Como a Claro vai ofertar ‘5G’ antes do leilão de frequências?

Operadora pegou o mercado de surpresa ao anunciar a conectividade de quinta geração pelo Motorola Edge.

Comercial da Claro
Imagem: Comercial da Claro

Ao mesmo tempo em que surpreendeu, a Claro colocou uma “pulga atrás da orelha” em muitos consumidores e especialistas de telecomunicações, afinal, como será possível ofertar a conectividade 5G antes mesmo do leilão de frequências?

Para quem ainda não está familiarizado com o tema, vamos a um resumo básico: pelo Brasil, desde o ano passado, a nova conexão móvel ainda estava em fase de testes por parte de todas as operadoras.


A disponibilização final para o consumidor depende da Anatel, que segue nos procedimentos para realizar o leilão de frequências.

Por sinal, as empresas de telefonia dependem dessa negociação para adquirir frequências mais altas, que suportam a nova tecnologia.
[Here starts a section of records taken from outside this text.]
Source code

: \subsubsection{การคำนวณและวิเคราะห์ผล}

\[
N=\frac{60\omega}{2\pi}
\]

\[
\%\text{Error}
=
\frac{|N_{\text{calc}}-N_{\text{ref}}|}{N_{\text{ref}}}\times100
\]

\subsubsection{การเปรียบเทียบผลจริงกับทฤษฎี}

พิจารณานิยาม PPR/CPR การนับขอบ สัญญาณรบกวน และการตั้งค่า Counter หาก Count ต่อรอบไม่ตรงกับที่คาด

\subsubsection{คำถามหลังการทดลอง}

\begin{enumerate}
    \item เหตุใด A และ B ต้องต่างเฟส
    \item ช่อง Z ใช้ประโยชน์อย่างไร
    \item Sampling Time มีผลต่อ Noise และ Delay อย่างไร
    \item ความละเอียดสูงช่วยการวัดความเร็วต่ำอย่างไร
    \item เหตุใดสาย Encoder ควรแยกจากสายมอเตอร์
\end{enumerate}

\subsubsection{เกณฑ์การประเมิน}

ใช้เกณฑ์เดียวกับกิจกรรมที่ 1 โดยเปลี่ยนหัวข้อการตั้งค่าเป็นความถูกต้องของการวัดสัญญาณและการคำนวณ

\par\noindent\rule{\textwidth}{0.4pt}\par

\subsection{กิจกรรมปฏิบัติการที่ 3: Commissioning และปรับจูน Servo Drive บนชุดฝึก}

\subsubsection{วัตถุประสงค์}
Então, a questão que fica é como a Claro conseguiu driblar toda essa burocracia para ofertar seu 5G?

O que torna a disponibilização possível é a parceria com a Ericsson e Motorola, que viabiliza a utilização do DSS (Dynamic Spectrum Sharing) para espalhar a conexão.

Ou seja, na tradução, significa “Compartilhamento dinâmico de espectro”.

Portanto, com os equipamentos certos e a quantidade de espectros que possui, a Claro vai conseguir implementar uma cobertura 5G no Brasil.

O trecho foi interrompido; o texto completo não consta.